窪塚洋介「役者、辞めていいと思った」

遠藤周作の代表作を巨匠マーティン・スコセッシ監督が映画化した『沈黙-サイレンス-』。その公開記念のトークイベントが16日、「関西学院大学」(兵庫県西宮市)でおこなわれ、映画に出演する俳優・窪塚洋介が登場。大学教授らとトークセッションを繰り広げた。

学生や一般応募者ら約80人がつめかけた、この日。本作のキチジロー役でハリウッド進出を果たす窪塚は、「マーティン・スコセッシ監督がすごく日本に敬意をもって撮ってくれているのが、現場でも伝わってきて。時代考証も含めて、丁寧に丁寧に、繊細に気を配ってくれて。寒くて震えながらの撮影もあったんですけど、それすら喜びのひとつというぐらい、参加できたことがうれしかった」とコメント。

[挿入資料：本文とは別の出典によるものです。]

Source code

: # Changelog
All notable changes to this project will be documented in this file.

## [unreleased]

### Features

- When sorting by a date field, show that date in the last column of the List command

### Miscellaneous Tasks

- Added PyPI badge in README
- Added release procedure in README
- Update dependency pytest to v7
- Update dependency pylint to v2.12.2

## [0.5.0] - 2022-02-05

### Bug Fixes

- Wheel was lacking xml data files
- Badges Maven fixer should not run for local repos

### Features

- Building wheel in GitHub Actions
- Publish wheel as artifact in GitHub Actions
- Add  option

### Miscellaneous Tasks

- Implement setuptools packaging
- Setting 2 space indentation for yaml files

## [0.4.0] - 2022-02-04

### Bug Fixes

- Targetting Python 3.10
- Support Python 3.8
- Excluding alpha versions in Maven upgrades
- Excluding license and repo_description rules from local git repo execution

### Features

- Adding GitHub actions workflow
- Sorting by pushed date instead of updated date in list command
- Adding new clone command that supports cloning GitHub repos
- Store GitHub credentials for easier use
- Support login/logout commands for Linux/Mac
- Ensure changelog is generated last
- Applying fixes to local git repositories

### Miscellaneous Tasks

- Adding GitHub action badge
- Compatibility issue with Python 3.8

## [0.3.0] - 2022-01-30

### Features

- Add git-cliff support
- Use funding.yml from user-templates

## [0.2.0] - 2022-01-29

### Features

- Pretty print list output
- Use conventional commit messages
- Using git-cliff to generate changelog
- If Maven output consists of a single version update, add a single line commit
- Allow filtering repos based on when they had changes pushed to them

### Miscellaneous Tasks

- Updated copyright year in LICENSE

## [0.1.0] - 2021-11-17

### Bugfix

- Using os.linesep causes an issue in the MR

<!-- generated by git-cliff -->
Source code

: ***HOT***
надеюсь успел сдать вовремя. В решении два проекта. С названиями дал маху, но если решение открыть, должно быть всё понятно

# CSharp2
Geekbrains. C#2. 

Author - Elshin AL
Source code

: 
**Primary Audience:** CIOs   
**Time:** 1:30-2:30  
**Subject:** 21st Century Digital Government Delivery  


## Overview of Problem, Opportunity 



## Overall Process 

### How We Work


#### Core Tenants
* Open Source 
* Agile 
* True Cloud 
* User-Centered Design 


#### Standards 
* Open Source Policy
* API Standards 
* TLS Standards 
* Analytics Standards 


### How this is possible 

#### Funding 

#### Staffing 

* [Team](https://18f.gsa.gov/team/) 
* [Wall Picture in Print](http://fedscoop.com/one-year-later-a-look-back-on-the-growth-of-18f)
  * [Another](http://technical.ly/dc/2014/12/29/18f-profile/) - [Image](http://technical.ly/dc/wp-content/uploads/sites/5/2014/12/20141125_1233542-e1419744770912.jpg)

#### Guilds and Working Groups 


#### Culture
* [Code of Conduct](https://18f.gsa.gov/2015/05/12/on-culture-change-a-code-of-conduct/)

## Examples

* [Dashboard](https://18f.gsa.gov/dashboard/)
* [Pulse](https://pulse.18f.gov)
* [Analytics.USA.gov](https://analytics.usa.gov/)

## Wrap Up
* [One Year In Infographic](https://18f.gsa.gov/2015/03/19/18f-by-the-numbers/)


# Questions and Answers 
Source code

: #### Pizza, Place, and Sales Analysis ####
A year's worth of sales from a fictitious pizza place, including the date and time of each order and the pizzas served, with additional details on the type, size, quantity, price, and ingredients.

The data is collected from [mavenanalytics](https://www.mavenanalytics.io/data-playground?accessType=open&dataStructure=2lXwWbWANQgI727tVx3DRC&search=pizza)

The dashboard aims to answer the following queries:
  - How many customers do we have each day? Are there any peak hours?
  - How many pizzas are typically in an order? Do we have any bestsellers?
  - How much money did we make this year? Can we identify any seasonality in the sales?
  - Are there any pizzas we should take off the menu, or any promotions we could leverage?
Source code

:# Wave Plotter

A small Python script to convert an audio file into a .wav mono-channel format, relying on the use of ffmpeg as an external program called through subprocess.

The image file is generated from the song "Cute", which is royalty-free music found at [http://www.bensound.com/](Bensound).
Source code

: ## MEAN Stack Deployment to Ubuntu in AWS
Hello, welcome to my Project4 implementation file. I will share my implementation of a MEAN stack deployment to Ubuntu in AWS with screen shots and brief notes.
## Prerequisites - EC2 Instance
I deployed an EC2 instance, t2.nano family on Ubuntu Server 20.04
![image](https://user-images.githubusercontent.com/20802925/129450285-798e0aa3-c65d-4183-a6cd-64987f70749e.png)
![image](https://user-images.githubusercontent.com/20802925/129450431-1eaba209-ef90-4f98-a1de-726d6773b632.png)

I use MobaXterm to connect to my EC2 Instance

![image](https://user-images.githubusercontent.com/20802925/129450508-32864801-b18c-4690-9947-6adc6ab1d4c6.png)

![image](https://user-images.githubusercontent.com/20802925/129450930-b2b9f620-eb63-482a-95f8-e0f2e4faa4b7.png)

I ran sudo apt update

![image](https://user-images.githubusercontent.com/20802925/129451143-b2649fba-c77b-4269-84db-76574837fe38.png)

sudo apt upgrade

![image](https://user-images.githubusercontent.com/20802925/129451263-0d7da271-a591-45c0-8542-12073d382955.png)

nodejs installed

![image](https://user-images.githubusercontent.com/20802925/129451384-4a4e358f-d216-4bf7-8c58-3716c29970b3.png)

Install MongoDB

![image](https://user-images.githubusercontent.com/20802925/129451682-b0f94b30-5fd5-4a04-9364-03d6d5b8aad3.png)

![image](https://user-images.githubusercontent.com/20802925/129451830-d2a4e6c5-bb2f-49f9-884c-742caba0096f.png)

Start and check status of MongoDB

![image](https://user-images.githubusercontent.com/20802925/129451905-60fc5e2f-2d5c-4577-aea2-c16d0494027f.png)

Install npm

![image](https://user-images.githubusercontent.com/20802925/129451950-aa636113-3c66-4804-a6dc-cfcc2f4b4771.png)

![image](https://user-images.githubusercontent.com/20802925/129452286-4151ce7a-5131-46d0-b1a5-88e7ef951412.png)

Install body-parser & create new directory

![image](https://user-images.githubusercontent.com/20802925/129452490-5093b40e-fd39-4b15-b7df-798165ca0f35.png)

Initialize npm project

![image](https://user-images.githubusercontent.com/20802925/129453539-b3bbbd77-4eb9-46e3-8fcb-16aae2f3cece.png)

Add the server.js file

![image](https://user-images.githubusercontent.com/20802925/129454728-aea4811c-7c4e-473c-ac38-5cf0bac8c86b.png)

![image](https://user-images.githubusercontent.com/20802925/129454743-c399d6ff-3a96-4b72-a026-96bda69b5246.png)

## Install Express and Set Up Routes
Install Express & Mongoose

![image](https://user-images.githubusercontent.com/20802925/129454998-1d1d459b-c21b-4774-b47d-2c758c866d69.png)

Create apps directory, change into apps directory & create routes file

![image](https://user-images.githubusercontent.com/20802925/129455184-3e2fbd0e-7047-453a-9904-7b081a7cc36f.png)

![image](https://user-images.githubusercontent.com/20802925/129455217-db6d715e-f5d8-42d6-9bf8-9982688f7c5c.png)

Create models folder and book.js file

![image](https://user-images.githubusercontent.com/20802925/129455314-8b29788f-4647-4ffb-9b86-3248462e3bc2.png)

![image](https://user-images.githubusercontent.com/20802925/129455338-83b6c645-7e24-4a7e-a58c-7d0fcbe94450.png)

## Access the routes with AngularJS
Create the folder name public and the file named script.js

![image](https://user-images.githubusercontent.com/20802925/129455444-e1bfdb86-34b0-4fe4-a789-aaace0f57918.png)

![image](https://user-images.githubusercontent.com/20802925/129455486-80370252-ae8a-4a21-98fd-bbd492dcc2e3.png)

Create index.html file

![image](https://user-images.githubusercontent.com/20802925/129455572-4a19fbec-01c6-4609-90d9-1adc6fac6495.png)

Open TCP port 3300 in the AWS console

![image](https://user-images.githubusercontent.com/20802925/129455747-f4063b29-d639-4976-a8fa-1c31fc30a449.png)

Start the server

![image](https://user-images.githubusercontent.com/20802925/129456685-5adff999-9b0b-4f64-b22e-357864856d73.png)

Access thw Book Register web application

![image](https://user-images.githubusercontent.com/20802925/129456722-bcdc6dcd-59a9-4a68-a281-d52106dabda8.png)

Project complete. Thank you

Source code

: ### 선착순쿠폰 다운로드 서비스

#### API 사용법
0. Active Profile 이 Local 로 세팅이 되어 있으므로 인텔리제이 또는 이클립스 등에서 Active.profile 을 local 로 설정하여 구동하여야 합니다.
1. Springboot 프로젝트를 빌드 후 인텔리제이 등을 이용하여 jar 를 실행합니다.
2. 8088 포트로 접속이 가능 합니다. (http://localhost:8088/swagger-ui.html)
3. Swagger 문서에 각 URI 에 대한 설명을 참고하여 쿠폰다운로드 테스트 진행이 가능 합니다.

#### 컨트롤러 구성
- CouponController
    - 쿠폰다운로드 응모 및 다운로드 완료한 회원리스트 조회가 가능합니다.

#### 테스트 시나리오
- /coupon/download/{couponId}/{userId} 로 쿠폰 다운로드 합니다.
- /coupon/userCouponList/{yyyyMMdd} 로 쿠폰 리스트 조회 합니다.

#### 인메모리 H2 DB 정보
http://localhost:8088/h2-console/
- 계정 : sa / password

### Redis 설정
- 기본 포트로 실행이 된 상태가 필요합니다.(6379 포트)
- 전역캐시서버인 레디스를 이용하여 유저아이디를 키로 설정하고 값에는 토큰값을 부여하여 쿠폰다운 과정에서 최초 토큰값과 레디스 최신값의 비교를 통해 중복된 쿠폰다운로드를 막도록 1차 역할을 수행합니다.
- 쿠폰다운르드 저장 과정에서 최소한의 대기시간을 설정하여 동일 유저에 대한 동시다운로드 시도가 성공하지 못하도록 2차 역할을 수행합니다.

小説および映画では、重要なキャラクターであるとともに、卑しい農民として描かれているキチジロー。遠藤周作研究者である細川正義教授(関西学院大学)と山根道公教授(ノートルダム聖心女子大学)が、キャラクター解釈について窪塚に質問すると、「原作では第三者の目線で描かれているキャラクターなので、すごく余白が多いんです。もちろん好きに埋めていいわけもなく、どうすれば(キチジローを)生きられるのか考えたときに、『イノセントさ』というキーワードが出てきて。なにが良くて悪いのか分からない子どものまま成長したというか」と、窪塚流の解釈を披露。研究者である2人の教授を唸らせ、さらに突っこんだ質問が飛び出すなど、熱のこもったトークセッションとなった。

巨匠マーティン・スコセッシが「念願の企画」として、20年以上にわたって温め続けた本作。窪塚はイベントの最後に、「素晴らしい作品になっていると思います。正直言うと、もう(役者を)辞めてもいいかなと思ったくらい、手応えというか、新しい場所に辿り着いたという気持ちになってます」とコメント。映画は来年1月21日から公開される。